• To do: Write out all the entries word for word and omit any pictures.

(Given records begins)

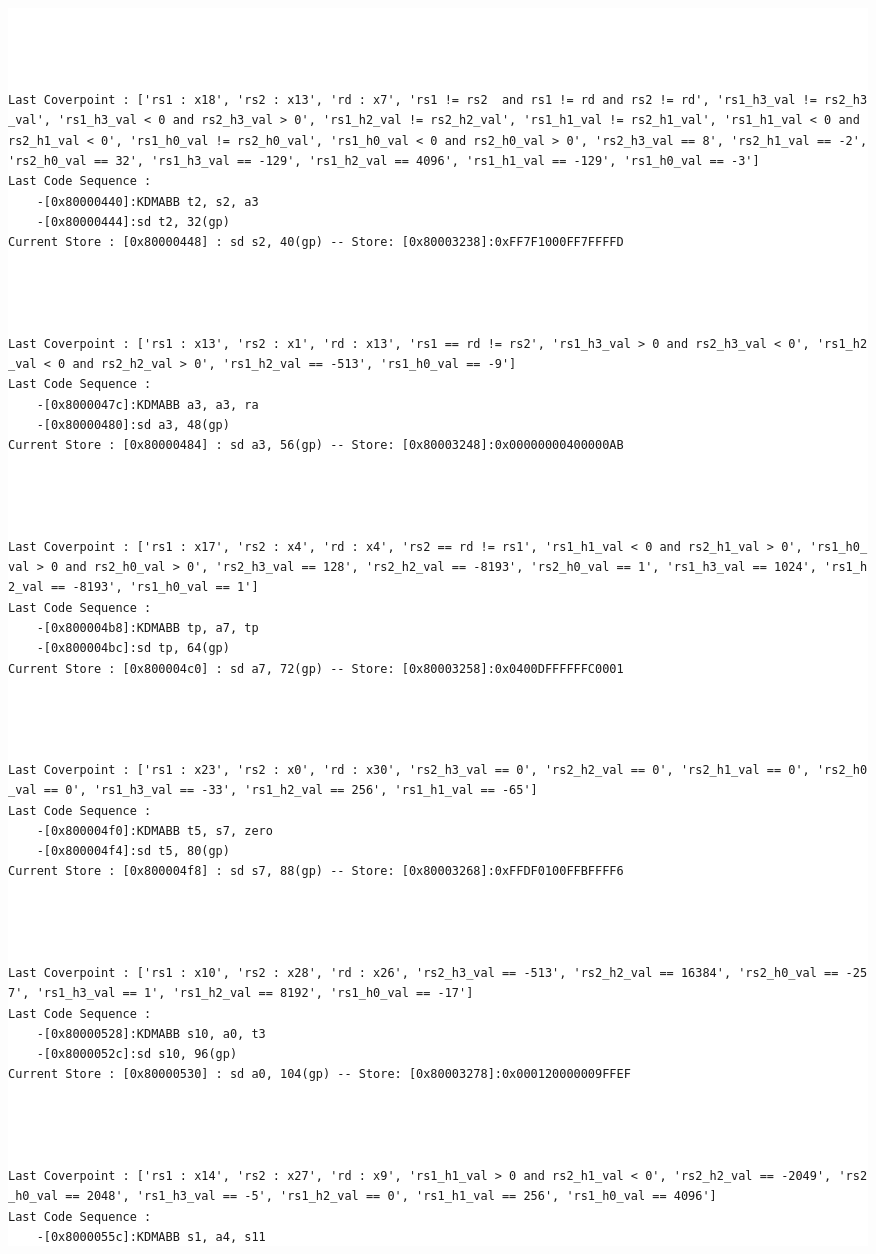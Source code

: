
 ```




Last Coverpoint : ['rs1 : x18', 'rs2 : x13', 'rd : x7', 'rs1 != rs2  and rs1 != rd and rs2 != rd', 'rs1_h3_val != rs2_h3_val', 'rs1_h3_val < 0 and rs2_h3_val > 0', 'rs1_h2_val != rs2_h2_val', 'rs1_h1_val != rs2_h1_val', 'rs1_h1_val < 0 and rs2_h1_val < 0', 'rs1_h0_val != rs2_h0_val', 'rs1_h0_val < 0 and rs2_h0_val > 0', 'rs2_h3_val == 8', 'rs2_h1_val == -2', 'rs2_h0_val == 32', 'rs1_h3_val == -129', 'rs1_h2_val == 4096', 'rs1_h1_val == -129', 'rs1_h0_val == -3']
Last Code Sequence : 
	-[0x80000440]:KDMABB t2, s2, a3
	-[0x80000444]:sd t2, 32(gp)
Current Store : [0x80000448] : sd s2, 40(gp) -- Store: [0x80003238]:0xFF7F1000FF7FFFFD




Last Coverpoint : ['rs1 : x13', 'rs2 : x1', 'rd : x13', 'rs1 == rd != rs2', 'rs1_h3_val > 0 and rs2_h3_val < 0', 'rs1_h2_val < 0 and rs2_h2_val > 0', 'rs1_h2_val == -513', 'rs1_h0_val == -9']
Last Code Sequence : 
	-[0x8000047c]:KDMABB a3, a3, ra
	-[0x80000480]:sd a3, 48(gp)
Current Store : [0x80000484] : sd a3, 56(gp) -- Store: [0x80003248]:0x00000000400000AB




Last Coverpoint : ['rs1 : x17', 'rs2 : x4', 'rd : x4', 'rs2 == rd != rs1', 'rs1_h1_val < 0 and rs2_h1_val > 0', 'rs1_h0_val > 0 and rs2_h0_val > 0', 'rs2_h3_val == 128', 'rs2_h2_val == -8193', 'rs2_h0_val == 1', 'rs1_h3_val == 1024', 'rs1_h2_val == -8193', 'rs1_h0_val == 1']
Last Code Sequence : 
	-[0x800004b8]:KDMABB tp, a7, tp
	-[0x800004bc]:sd tp, 64(gp)
Current Store : [0x800004c0] : sd a7, 72(gp) -- Store: [0x80003258]:0x0400DFFFFFFC0001




Last Coverpoint : ['rs1 : x23', 'rs2 : x0', 'rd : x30', 'rs2_h3_val == 0', 'rs2_h2_val == 0', 'rs2_h1_val == 0', 'rs2_h0_val == 0', 'rs1_h3_val == -33', 'rs1_h2_val == 256', 'rs1_h1_val == -65']
Last Code Sequence : 
	-[0x800004f0]:KDMABB t5, s7, zero
	-[0x800004f4]:sd t5, 80(gp)
Current Store : [0x800004f8] : sd s7, 88(gp) -- Store: [0x80003268]:0xFFDF0100FFBFFFF6




Last Coverpoint : ['rs1 : x10', 'rs2 : x28', 'rd : x26', 'rs2_h3_val == -513', 'rs2_h2_val == 16384', 'rs2_h0_val == -257', 'rs1_h3_val == 1', 'rs1_h2_val == 8192', 'rs1_h0_val == -17']
Last Code Sequence : 
	-[0x80000528]:KDMABB s10, a0, t3
	-[0x8000052c]:sd s10, 96(gp)
Current Store : [0x80000530] : sd a0, 104(gp) -- Store: [0x80003278]:0x000120000009FFEF




Last Coverpoint : ['rs1 : x14', 'rs2 : x27', 'rd : x9', 'rs1_h1_val > 0 and rs2_h1_val < 0', 'rs2_h2_val == -2049', 'rs2_h0_val == 2048', 'rs1_h3_val == -5', 'rs1_h2_val == 0', 'rs1_h1_val == 256', 'rs1_h0_val == 4096']
Last Code Sequence : 
	-[0x8000055c]:KDMABB s1, a4, s11
```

(Given records ends)

• Solved exercise:
Source code

:
 ```




Last Coverpoint : ['rs1 : x18', 'rs2 : x13', 'rd : x7', 'rs1 != rs2  and rs1 != rd and rs2 != rd', 'rs1_h3_val != rs2_h3_val', 'rs1_h3_val < 0 and rs2_h3_val > 0', 'rs1_h2_val != rs2_h2_val', 'rs1_h1_val != rs2_h1_val', 'rs1_h1_val < 0 and rs2_h1_val < 0', 'rs1_h0_val != rs2_h0_val', 'rs1_h0_val < 0 and rs2_h0_val > 0', 'rs2_h3_val == 8', 'rs2_h1_val == -2', 'rs2_h0_val == 32', 'rs1_h3_val == -129', 'rs1_h2_val == 4096', 'rs1_h1_val == -129', 'rs1_h0_val == -3']
Last Code Sequence : 
	-[0x80000440]:KDMABB t2, s2, a3
	-[0x80000444]:sd t2, 32(gp)
Current Store : [0x80000448] : sd s2, 40(gp) -- Store: [0x80003238]:0xFF7F1000FF7FFFFD




Last Coverpoint : ['rs1 : x13', 'rs2 : x1', 'rd : x13', 'rs1 == rd != rs2', 'rs1_h3_val > 0 and rs2_h3_val < 0', 'rs1_h2_val < 0 and rs2_h2_val > 0', 'rs1_h2_val == -513', 'rs1_h0_val == -9']
Last Code Sequence : 
	-[0x8000047c]:KDMABB a3, a3, ra
	-[0x80000480]:sd a3, 48(gp)
Current Store : [0x80000484] : sd a3, 56(gp) -- Store: [0x80003248]:0x00000000400000AB




Last Coverpoint : ['rs1 : x17', 'rs2 : x4', 'rd : x4', 'rs2 == rd != rs1', 'rs1_h1_val < 0 and rs2_h1_val > 0', 'rs1_h0_val > 0 and rs2_h0_val > 0', 'rs2_h3_val == 128', 'rs2_h2_val == -8193', 'rs2_h0_val == 1', 'rs1_h3_val == 1024', 'rs1_h2_val == -8193', 'rs1_h0_val == 1']
Last Code Sequence : 
	-[0x800004b8]:KDMABB tp, a7, tp
	-[0x800004bc]:sd tp, 64(gp)
Current Store : [0x800004c0] : sd a7, 72(gp) -- Store: [0x80003258]:0x0400DFFFFFFC0001




Last Coverpoint : ['rs1 : x23', 'rs2 : x0', 'rd : x30', 'rs2_h3_val == 0', 'rs2_h2_val == 0', 'rs2_h1_val == 0', 'rs2_h0_val == 0', 'rs1_h3_val == -33', 'rs1_h2_val == 256', 'rs1_h1_val == -65']
Last Code Sequence : 
	-[0x800004f0]:KDMABB t5, s7, zero
	-[0x800004f4]:sd t5, 80(gp)
Current Store : [0x800004f8] : sd s7, 88(gp) -- Store: [0x80003268]:0xFFDF0100FFBFFFF6




Last Coverpoint : ['rs1 : x10', 'rs2 : x28', 'rd : x26', 'rs2_h3_val == -513', 'rs2_h2_val == 16384', 'rs2_h0_val == -257', 'rs1_h3_val == 1', 'rs1_h2_val == 8192', 'rs1_h0_val == -17']
Last Code Sequence : 
	-[0x80000528]:KDMABB s10, a0, t3
	-[0x8000052c]:sd s10, 96(gp)
Current Store : [0x80000530] : sd a0, 104(gp) -- Store: [0x80003278]:0x000120000009FFEF




Last Coverpoint : ['rs1 : x14', 'rs2 : x27', 'rd : x9', 'rs1_h1_val > 0 and rs2_h1_val < 0', 'rs2_h2_val == -2049', 'rs2_h0_val == 2048', 'rs1_h3_val == -5', 'rs1_h2_val == 0', 'rs1_h1_val == 256', 'rs1_h0_val == 4096']
Last Code Sequence : 
	-[0x8000055c]:KDMABB s1, a4, s11
```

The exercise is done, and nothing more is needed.